A Quick Run-Through Of A Hastily Jotted Down Brainstorming Session About The First Steps For What Will Likely Be My Resolutions For The New Year - Volume One

 

Seeing as how we're neck-deep in the dog days of August, I am reminded that it is about time to be planning some more New Year's Resolutions. Of course, I've already compiled several pages of resolutions for the next new year, but there are now less than four months left to finish the rough draft, submit them to my editor, polish up an executive summary for my board of directors, get a note from my daddy, and then ship them to the Tibetan sweat shop to be published in a leatherbound edition. You know, for the kids.

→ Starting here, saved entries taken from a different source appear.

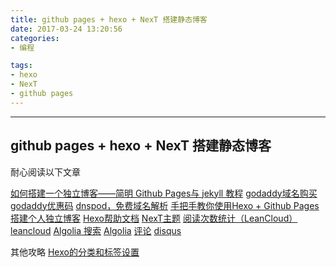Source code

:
```yaml
---
title: github pages + hexo + NexT 搭建静态博客
date: 2017-03-24 13:20:56
categories: 
- 编程

tags: 
- hexo
- NexT
- github pages
---
```

---
github pages + hexo + NexT 搭建静态博客
---
耐心阅读以下文章

[如何搭建一个独立博客——简明 Github Pages与 jekyll 教程](http://www.cnfeat.com/blog/2014/05/10/how-to-build-a-blog/)
[godaddy域名购买](https://sg.godaddy.com/zh)
[godaddy优惠码](http://www.dute.me/)
[dnspod，免费域名解析](https://www.dnspod.cn/)
[手把手教你使用Hexo + Github Pages搭建个人独立博客](https://linghucong.js.org/2016/04/15/2016-04-15-hexo-github-pages-blog/)
[Hexo帮助文档](https://hexo.io/zh-cn/docs/index.html)
[NexT主题](http://theme-next.iissnan.com/getting-started.html)
[阅读次数统计（LeanCloud）](https://notes.wanghao.work/2015-10-21-%E4%B8%BANexT%E4%B8%BB%E9%A2%98%E6%B7%BB%E5%8A%A0%E6%96%87%E7%AB%A0%E9%98%85%E8%AF%BB%E9%87%8F%E7%BB%9F%E8%AE%A1%E5%8A%9F%E8%83%BD.html#%E9%85%8D%E7%BD%AELeanCloud)
[leancloud](https://leancloud.cn/)
[Algolia 搜索](http://theme-next.iissnan.com/third-party-services.html#algolia-search)
[Algolia](https://www.algolia.com)
[评论](http://theme-next.iissnan.com/third-party-services.html#disqus)
[disqus](https://disqus.com/)

其他攻略
[Hexo的分类和标签设置](http://ijiaober.github.io/2014/08/05/hexo/hexo-04/)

Here's what I've got thus far. I know what you're thinking - I'll have all of these resolutions nailed by early March. But if I don't get them in writing, I can't submit them to Reader's Digest later on in life, anecdotally. I rest my case.

  • Devise a scheme for doubling the point values of all the Betty Crocker box tops I've collected.
  • Convert to the metric system.
  • Buy another basket, and stop putting all of my eggs in that one basket.
  • Hit a bases-clearing double in the big game.
  • Hyphenate.
  • Find some middle ground between quantum mechanics and general relativity.
  • Compile a 3-disc set of my greatest hits.
  • Wear more cotton.
  • Annex South Dakota, once and for all.
  • Get some 8x10 glossies of my last known photograph.
  • Throw my hands in the air, and wave them like I just don't care.
  • Learn to think in Esperanto, and not just speak it.
  • Burp my Tupperware.
  • Read a book.
  • Hire a wino to decorate our home.
  • Train a monkey.
  • Blind somebody with science.
  • Trick Captain Kangaroo into saying 'ping pong balls'.
  • Do more before 9 A.M. than most people do all day.

 

Super Elastic
Combustion Rodeo
Historical Society
Last time, on the Rodeo...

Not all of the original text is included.